Required action:
Whenever the string "workshops" appears in a line of the listing below, that line counts. Say how many lines count, and give nothing else.

>>>>>

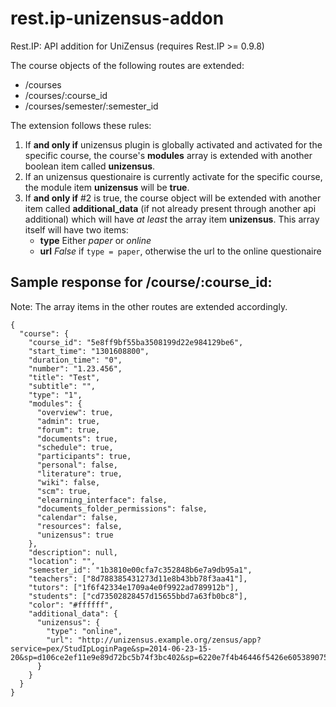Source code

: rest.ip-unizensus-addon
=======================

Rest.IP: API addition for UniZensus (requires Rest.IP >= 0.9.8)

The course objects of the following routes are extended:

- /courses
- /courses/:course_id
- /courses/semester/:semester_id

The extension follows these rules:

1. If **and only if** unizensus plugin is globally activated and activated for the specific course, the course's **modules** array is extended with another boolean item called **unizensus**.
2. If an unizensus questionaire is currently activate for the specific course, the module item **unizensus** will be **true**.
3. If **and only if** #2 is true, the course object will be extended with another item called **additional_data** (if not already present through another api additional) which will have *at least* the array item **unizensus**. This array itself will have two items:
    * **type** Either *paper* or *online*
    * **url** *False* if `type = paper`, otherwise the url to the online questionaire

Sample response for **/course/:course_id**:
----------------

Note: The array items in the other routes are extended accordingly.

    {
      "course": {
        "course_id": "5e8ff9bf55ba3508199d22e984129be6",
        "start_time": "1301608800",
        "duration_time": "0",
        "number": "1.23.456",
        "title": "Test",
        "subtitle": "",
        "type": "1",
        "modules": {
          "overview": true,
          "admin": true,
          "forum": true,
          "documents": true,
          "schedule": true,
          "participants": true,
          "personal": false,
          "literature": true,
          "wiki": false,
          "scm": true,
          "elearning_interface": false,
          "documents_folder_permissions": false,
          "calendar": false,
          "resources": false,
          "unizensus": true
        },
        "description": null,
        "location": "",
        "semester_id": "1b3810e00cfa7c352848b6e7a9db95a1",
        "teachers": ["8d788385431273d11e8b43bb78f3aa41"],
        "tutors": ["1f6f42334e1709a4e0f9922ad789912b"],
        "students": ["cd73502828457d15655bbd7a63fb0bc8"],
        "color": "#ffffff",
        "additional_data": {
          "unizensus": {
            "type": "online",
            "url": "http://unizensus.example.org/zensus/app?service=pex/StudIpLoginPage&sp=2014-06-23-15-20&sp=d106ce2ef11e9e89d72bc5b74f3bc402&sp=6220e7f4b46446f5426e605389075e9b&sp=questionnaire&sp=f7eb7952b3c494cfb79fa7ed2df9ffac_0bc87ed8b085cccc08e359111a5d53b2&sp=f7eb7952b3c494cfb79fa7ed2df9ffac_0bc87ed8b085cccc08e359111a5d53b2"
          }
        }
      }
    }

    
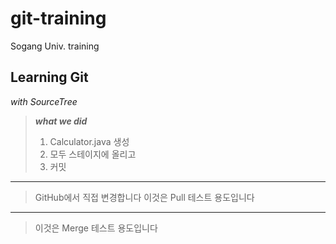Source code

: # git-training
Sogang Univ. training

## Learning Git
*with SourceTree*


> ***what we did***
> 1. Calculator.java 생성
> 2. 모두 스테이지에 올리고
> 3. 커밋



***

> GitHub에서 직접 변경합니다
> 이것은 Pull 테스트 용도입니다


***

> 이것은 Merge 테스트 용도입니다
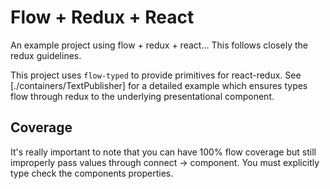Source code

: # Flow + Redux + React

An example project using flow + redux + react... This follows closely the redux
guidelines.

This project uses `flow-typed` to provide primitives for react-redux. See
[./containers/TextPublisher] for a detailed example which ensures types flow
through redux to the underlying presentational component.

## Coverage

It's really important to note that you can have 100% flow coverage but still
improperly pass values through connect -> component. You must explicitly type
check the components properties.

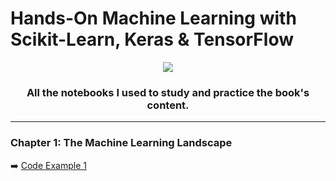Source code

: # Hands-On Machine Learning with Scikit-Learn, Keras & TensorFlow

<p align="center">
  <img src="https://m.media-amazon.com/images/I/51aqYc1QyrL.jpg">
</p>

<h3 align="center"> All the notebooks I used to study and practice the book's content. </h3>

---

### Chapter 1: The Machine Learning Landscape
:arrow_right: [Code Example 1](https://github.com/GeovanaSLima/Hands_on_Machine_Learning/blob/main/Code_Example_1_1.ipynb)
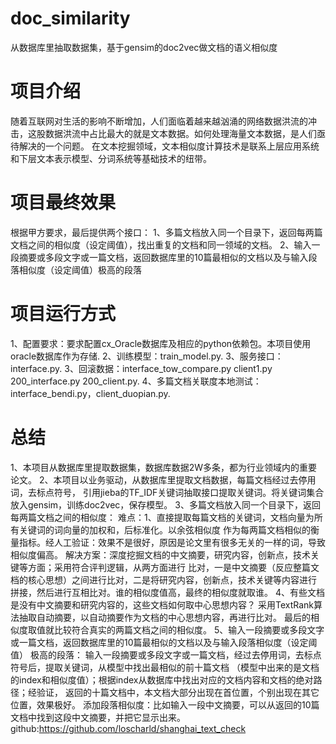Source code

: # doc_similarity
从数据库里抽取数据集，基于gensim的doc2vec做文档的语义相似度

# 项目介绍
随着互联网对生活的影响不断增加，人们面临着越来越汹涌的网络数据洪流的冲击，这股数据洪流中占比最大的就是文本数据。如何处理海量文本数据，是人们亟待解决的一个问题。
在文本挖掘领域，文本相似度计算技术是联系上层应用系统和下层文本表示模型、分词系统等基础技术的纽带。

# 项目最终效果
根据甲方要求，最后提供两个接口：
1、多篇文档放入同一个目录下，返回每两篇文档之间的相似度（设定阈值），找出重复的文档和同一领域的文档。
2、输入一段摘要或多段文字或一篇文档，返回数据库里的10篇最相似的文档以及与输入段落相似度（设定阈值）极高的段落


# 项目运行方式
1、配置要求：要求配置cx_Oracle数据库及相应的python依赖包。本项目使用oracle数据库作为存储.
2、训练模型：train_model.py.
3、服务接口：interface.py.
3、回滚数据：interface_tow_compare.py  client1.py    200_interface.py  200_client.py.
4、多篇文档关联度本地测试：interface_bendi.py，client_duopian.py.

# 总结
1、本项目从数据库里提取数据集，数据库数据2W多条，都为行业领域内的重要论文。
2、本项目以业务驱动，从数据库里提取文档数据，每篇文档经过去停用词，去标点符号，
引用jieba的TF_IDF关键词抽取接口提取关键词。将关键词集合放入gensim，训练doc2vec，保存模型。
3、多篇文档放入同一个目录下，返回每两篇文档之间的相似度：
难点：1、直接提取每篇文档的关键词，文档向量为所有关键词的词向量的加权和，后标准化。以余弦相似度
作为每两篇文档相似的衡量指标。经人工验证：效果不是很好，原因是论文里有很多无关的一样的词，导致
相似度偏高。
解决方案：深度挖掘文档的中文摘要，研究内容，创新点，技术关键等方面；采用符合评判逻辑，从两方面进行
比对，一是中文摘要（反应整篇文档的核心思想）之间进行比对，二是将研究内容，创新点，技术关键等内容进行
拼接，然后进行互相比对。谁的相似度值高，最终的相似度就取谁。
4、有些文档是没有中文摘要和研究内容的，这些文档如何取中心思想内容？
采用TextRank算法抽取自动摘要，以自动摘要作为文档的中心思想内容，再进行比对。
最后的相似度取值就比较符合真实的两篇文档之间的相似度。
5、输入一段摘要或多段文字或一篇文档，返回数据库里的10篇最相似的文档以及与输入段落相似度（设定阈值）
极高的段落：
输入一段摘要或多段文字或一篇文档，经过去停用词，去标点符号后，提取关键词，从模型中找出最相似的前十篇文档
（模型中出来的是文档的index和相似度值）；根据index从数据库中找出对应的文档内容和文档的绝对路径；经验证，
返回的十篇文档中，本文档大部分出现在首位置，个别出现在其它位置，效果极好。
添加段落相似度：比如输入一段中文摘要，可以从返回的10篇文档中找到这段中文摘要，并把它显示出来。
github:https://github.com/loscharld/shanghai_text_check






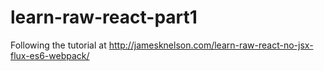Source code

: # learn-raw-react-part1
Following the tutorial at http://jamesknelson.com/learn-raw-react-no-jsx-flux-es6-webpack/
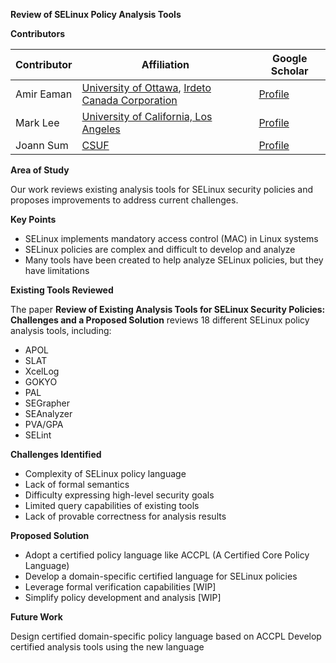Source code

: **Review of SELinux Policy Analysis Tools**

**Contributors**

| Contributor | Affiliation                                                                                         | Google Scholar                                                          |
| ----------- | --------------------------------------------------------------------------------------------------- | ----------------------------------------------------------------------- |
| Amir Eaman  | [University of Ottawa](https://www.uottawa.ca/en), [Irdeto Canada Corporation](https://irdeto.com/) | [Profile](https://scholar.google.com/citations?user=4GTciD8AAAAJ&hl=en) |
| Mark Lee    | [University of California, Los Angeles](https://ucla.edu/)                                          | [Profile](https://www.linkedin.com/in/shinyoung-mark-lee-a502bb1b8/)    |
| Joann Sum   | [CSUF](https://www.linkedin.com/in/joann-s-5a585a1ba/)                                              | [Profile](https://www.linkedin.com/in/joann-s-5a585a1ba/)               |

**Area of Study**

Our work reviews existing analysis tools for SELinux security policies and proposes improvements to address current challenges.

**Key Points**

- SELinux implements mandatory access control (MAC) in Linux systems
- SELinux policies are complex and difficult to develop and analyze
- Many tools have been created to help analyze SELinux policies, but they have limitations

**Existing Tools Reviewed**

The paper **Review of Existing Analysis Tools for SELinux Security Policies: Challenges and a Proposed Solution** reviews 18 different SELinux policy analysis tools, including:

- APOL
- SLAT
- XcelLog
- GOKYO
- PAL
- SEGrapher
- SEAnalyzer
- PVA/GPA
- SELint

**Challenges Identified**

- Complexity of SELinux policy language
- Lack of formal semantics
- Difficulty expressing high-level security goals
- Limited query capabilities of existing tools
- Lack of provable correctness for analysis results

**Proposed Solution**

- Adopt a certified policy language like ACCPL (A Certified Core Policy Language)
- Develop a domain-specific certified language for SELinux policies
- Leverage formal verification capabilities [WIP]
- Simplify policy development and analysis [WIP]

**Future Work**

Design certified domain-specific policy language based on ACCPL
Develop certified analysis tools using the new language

<<<<<
>>>>>

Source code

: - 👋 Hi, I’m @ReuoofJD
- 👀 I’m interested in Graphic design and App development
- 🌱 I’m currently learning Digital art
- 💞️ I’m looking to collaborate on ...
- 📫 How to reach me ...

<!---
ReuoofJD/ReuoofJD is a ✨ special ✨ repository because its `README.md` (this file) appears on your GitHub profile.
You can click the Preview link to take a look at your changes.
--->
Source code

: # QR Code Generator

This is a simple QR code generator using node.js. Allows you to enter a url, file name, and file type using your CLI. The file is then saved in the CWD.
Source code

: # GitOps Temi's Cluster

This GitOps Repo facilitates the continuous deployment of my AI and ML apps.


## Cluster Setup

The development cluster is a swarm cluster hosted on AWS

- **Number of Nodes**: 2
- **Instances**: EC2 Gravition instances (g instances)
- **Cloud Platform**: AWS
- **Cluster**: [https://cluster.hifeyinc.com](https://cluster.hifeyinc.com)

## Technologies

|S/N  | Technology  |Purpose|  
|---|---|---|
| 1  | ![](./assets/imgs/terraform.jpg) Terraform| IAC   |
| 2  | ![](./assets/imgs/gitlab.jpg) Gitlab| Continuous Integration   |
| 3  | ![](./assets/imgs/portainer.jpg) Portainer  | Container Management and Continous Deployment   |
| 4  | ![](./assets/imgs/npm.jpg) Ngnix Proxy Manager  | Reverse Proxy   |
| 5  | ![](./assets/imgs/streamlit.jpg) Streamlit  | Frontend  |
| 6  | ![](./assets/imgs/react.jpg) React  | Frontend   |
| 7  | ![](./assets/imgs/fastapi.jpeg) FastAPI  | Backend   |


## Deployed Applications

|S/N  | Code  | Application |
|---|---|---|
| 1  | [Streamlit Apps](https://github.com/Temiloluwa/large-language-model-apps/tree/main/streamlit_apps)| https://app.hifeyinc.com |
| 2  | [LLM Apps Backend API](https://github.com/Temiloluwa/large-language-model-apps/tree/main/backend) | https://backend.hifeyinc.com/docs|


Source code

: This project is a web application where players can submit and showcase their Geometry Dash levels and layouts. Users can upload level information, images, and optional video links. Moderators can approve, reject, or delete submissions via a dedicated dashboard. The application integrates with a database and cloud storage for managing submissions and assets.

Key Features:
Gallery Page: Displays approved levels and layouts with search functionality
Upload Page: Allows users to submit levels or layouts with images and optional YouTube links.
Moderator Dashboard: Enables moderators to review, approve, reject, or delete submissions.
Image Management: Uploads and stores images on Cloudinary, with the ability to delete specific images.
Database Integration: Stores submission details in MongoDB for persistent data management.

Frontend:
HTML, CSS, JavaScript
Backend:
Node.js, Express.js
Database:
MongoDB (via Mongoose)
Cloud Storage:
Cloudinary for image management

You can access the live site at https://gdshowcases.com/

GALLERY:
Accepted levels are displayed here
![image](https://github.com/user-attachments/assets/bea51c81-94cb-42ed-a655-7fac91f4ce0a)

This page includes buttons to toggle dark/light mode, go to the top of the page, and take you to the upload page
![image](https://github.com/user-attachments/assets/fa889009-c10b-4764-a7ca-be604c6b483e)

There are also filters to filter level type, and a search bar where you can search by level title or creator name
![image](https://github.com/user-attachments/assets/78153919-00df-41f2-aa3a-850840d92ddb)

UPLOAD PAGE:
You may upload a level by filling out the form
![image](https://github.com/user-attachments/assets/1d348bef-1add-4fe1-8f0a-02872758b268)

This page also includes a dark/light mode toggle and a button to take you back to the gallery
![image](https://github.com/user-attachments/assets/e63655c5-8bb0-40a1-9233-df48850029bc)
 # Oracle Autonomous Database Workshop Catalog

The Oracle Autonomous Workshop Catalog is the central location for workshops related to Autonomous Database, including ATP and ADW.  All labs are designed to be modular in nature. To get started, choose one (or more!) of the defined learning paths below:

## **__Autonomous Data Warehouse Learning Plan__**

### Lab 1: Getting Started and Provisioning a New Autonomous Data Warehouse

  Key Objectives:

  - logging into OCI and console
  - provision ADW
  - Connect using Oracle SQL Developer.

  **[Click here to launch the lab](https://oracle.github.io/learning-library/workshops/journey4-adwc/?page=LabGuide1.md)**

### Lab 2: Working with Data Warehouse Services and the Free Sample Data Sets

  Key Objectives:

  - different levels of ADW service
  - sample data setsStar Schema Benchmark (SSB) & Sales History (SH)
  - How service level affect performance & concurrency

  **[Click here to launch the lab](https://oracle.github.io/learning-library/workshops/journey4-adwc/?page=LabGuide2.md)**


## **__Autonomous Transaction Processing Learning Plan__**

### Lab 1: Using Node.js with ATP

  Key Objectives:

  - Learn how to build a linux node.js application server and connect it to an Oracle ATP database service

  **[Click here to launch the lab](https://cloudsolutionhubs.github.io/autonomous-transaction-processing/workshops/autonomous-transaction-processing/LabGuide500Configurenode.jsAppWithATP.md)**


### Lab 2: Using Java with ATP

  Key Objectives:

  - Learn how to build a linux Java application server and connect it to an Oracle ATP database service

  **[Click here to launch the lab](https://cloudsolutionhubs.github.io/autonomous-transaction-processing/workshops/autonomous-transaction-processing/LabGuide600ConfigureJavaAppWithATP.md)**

<<<<<

Result of this exercise:
5